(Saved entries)

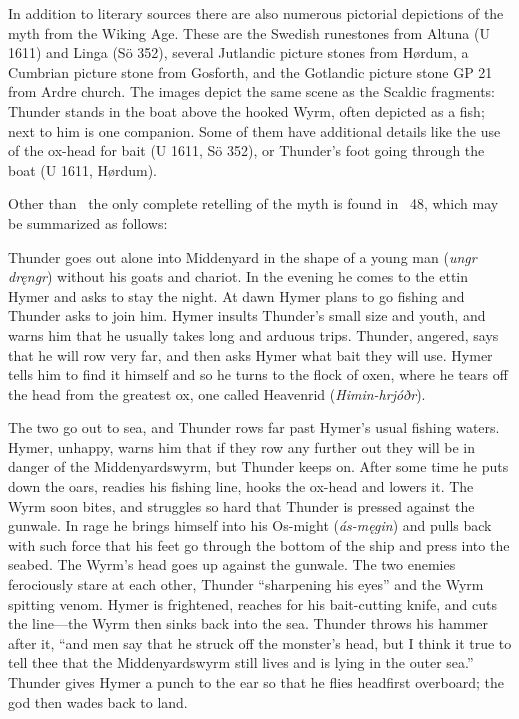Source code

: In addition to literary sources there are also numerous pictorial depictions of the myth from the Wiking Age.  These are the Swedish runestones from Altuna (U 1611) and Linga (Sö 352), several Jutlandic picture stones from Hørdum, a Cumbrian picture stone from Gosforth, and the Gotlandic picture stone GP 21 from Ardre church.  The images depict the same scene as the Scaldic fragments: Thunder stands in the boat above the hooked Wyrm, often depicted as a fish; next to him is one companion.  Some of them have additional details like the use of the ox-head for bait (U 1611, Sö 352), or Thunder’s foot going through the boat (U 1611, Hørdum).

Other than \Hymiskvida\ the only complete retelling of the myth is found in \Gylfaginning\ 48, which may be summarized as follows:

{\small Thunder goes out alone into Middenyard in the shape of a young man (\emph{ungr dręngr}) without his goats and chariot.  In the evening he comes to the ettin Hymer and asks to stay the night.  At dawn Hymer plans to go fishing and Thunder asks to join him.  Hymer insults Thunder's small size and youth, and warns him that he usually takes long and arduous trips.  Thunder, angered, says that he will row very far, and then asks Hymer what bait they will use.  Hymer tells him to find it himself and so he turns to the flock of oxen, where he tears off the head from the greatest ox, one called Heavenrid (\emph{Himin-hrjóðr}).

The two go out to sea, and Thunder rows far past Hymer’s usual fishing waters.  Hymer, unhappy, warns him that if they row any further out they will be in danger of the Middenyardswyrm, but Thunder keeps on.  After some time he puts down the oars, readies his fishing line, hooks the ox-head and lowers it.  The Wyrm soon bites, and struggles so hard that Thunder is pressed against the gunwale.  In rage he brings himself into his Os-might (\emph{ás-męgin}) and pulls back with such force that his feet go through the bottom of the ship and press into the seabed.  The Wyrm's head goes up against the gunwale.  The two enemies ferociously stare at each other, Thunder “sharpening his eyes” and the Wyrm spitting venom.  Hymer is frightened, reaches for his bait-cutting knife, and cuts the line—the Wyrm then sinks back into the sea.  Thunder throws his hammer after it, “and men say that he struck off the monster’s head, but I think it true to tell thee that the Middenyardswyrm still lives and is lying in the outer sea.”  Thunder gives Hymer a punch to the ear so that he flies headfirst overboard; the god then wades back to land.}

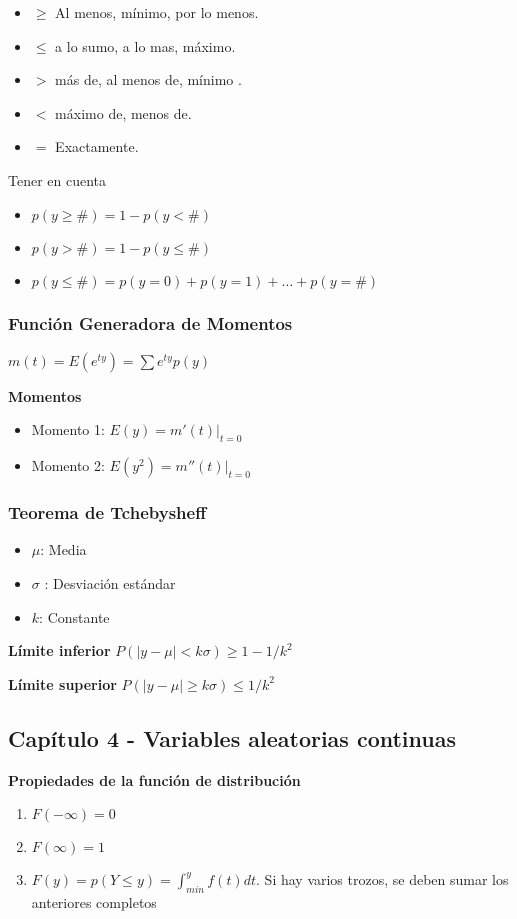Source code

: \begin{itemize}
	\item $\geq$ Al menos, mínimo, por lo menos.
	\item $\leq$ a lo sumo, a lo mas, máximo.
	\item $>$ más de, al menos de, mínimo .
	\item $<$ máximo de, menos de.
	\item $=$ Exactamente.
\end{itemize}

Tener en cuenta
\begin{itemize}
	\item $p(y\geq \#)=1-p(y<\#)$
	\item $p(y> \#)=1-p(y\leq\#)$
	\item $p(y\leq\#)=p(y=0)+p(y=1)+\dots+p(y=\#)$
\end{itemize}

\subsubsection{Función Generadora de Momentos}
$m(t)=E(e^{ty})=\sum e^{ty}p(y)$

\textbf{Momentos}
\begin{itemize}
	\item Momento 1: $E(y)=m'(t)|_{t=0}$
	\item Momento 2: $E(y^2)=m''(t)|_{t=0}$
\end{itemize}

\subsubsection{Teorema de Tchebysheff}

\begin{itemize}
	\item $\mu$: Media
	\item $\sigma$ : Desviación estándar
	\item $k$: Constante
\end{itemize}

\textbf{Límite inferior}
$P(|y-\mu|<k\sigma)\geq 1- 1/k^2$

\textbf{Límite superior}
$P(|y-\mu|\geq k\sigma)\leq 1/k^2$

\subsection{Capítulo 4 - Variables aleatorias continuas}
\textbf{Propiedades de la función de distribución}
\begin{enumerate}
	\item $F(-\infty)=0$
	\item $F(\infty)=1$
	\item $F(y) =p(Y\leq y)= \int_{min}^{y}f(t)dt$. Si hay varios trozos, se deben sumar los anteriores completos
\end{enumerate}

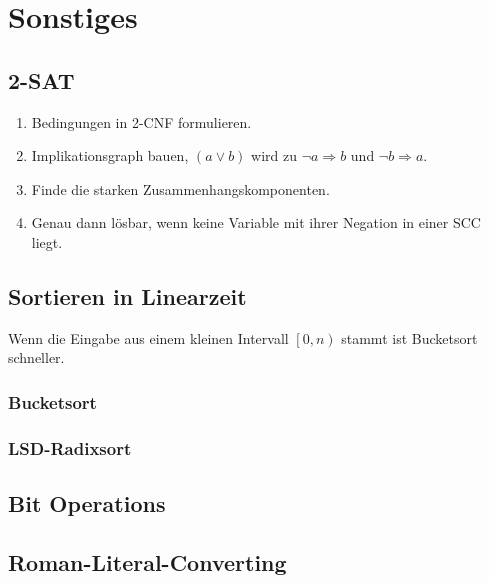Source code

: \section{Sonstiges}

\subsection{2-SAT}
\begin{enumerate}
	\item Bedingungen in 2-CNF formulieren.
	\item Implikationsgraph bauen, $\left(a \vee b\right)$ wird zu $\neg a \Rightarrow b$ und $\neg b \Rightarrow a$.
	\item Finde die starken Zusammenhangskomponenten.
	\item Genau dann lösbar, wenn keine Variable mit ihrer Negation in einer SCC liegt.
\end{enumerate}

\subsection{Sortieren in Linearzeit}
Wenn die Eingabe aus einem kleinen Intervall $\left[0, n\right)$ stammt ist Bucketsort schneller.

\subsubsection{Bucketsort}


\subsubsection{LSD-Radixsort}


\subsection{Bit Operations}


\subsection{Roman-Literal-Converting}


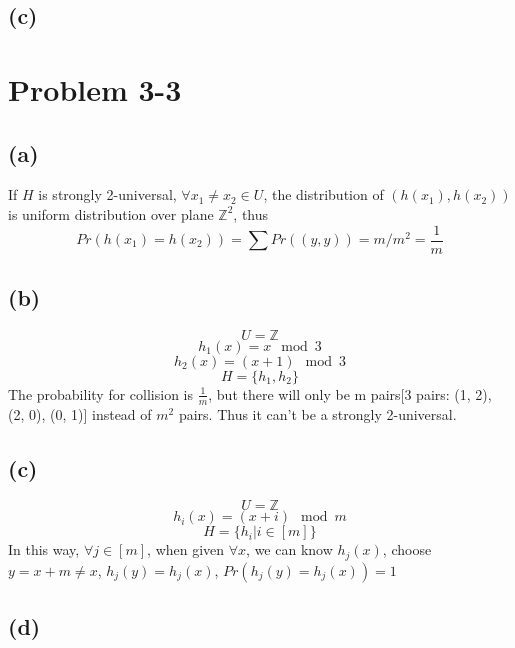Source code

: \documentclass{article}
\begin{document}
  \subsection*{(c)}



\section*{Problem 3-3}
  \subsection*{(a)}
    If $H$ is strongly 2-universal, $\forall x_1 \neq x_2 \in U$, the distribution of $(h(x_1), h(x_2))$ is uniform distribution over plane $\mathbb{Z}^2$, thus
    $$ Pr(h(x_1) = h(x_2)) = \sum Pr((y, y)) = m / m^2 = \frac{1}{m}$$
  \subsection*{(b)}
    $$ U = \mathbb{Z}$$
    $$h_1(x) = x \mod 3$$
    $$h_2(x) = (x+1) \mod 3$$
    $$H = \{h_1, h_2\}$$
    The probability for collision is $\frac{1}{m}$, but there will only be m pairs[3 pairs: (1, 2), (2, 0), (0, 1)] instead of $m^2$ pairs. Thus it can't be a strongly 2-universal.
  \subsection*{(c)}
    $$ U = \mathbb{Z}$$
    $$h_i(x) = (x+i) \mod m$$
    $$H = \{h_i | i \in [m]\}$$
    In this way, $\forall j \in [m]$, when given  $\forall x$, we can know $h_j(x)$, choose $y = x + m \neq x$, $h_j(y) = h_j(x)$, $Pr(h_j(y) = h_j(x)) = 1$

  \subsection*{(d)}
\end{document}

* * *

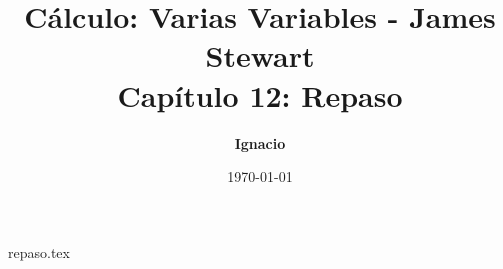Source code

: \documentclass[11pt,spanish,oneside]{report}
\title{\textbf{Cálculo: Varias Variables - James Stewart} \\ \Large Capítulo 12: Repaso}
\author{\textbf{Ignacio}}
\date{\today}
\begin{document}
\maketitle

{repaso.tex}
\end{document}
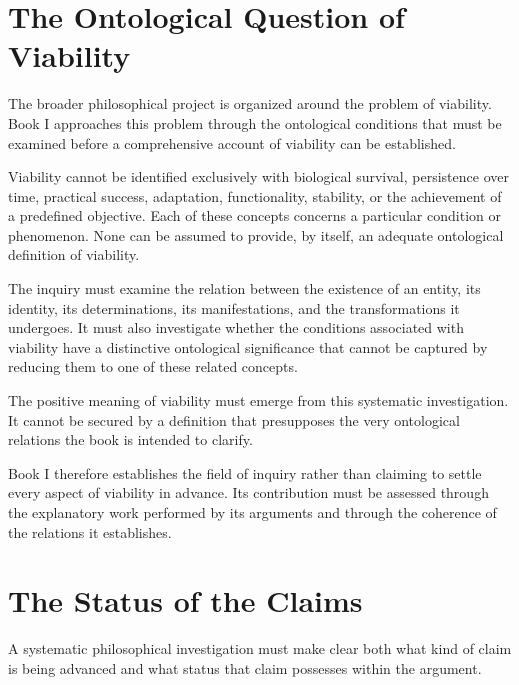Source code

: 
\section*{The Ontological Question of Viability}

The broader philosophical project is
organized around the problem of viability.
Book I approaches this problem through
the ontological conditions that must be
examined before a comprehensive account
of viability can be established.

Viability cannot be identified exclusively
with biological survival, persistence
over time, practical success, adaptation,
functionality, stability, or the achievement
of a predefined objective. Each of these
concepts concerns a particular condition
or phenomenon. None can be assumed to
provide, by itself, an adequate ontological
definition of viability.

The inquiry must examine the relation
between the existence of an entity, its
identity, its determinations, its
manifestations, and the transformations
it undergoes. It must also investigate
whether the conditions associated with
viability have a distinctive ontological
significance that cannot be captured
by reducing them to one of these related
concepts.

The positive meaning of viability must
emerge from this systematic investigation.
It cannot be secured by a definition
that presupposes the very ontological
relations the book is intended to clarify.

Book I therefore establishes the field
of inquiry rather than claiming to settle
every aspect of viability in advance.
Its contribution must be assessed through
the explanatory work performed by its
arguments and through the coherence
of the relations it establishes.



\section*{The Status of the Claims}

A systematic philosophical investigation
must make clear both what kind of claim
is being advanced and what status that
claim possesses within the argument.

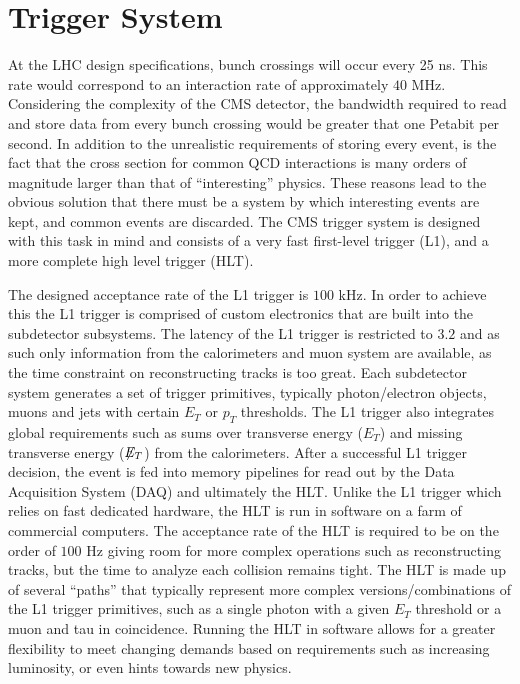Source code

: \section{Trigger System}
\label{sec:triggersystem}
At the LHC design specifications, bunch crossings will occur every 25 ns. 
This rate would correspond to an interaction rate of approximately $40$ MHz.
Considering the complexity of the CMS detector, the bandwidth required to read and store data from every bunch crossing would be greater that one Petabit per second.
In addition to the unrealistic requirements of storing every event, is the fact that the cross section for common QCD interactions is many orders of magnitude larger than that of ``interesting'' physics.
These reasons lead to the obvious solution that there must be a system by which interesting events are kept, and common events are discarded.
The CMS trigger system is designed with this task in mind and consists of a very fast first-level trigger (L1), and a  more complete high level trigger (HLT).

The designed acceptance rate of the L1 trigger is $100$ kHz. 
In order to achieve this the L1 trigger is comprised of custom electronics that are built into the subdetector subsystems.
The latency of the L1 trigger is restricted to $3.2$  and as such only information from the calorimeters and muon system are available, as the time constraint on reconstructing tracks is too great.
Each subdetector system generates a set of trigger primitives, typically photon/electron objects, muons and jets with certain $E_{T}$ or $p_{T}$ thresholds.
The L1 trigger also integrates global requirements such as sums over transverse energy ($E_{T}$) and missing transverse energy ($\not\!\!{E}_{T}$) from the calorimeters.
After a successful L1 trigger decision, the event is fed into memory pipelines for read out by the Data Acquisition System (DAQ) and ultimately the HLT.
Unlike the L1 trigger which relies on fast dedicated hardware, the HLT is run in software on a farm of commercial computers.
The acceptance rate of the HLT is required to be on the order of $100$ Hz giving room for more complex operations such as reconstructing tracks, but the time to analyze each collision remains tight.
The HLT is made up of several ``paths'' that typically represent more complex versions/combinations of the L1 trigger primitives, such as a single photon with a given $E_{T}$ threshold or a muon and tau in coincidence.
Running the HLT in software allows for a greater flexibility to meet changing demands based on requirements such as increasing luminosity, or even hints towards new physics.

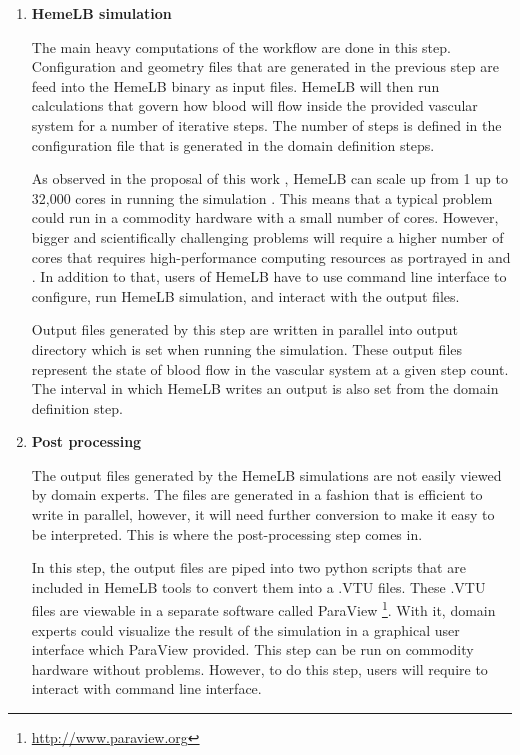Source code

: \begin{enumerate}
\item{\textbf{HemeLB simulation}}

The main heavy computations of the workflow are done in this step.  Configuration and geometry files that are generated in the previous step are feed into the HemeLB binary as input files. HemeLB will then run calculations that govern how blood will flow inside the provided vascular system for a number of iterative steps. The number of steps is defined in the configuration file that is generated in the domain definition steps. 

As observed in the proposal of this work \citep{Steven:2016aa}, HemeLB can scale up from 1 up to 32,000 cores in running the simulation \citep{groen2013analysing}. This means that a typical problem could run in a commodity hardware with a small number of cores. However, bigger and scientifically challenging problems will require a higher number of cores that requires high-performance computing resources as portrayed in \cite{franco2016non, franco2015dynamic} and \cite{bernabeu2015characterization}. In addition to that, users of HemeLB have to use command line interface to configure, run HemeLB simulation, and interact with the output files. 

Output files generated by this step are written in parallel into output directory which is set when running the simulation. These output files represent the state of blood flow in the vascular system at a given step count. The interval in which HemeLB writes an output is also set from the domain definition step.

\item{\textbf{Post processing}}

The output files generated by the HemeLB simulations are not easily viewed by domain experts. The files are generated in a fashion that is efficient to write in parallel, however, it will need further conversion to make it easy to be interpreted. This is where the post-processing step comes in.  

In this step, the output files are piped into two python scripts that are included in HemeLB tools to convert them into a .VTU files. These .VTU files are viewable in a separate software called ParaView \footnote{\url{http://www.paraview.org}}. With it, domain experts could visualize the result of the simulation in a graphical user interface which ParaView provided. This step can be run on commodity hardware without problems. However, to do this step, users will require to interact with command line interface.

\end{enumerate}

---

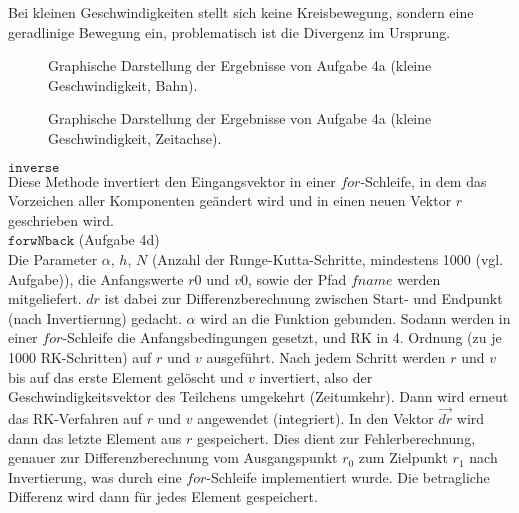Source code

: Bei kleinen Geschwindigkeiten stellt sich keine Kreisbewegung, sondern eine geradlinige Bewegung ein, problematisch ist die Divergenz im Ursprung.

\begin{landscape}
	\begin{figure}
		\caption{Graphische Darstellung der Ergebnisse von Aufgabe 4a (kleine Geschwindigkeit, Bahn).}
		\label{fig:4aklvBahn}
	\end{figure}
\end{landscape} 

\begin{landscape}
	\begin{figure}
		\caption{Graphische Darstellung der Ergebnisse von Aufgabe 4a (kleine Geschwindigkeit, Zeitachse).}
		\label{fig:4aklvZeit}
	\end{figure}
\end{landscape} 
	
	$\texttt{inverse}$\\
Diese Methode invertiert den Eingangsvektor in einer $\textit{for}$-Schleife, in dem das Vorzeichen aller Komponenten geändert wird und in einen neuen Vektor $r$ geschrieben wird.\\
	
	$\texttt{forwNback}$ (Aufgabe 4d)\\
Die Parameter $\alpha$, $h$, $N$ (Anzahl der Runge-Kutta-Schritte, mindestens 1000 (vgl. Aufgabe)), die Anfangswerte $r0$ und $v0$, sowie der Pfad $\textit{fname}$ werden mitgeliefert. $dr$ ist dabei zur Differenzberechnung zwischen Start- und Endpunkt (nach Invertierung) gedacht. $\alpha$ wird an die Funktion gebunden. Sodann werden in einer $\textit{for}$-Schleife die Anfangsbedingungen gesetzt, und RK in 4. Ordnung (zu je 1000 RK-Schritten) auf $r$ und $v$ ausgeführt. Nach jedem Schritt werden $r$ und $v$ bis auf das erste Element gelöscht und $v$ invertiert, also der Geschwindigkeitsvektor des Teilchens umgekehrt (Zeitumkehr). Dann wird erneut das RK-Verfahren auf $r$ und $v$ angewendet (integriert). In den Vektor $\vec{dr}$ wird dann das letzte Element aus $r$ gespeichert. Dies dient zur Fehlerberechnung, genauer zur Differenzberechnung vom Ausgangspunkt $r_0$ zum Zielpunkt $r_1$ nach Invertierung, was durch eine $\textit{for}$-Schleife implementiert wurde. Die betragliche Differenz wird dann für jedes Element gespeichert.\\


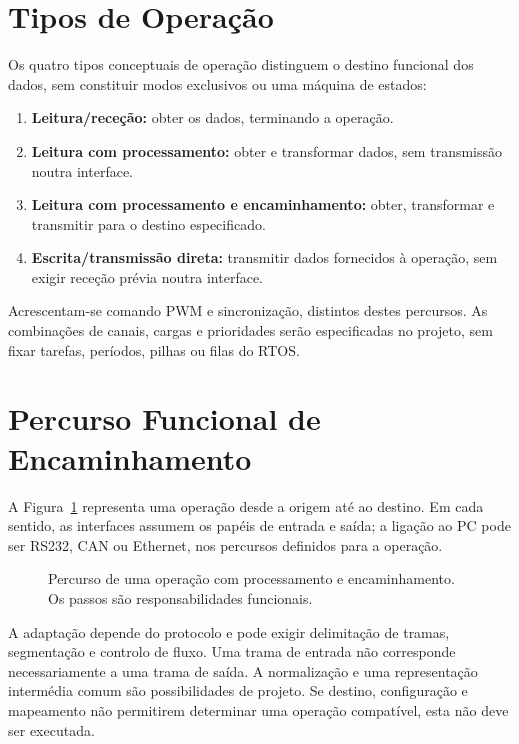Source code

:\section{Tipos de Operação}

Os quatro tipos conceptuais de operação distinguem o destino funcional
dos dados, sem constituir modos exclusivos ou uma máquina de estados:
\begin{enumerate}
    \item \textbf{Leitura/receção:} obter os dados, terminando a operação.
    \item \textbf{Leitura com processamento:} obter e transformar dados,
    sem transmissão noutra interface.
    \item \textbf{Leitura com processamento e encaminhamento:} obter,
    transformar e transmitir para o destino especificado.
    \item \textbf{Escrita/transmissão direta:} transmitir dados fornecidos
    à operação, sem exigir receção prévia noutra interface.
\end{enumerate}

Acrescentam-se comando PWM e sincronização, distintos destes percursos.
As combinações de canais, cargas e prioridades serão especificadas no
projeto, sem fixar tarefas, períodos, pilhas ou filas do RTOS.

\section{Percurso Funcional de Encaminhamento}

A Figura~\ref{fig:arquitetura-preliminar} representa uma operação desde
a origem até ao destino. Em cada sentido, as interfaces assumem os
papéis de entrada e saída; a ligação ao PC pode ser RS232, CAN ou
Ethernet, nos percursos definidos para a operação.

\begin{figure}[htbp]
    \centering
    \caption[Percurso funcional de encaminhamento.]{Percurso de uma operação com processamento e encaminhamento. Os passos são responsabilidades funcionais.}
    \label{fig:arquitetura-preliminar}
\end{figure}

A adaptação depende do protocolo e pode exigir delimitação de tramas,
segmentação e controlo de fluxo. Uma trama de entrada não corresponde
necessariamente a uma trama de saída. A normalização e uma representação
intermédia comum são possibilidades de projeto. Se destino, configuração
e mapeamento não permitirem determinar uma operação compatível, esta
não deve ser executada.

What needs to be done =
Your reply should hold nothing but the lines above, from the one containing "After a successful" to the one containing "The main heavy", reproduced exactly minus the pictures.

Task answer =
After a successful L1 trigger decision, the event is fed into memory pipelines for read out by the Data Acquisition System (DAQ) and ultimately the HLT.
Unlike the L1 trigger which relies on fast dedicated hardware, the HLT is run in software on a farm of commercial computers.
The acceptance rate of the HLT is required to be on the order of $100$ Hz giving room for more complex operations such as reconstructing tracks, but the time to analyze each collision remains tight.
The HLT is made up of several ``paths'' that typically represent more complex versions/combinations of the L1 trigger primitives, such as a single photon with a given $E_{T}$ threshold or a muon and tau in coincidence.
Running the HLT in software allows for a greater flexibility to meet changing demands based on requirements such as increasing luminosity, or even hints towards new physics.

Source code

: \begin{enumerate}
\item{\textbf{HemeLB simulation}}

The main heavy computations of the workflow are done in this step.  Configuration and geometry files that are generated in the previous step are feed into the HemeLB binary as input files. HemeLB will then run calculations that govern how blood will flow inside the provided vascular system for a number of iterative steps. The number of steps is defined in the configuration file that is generated in the domain definition steps. 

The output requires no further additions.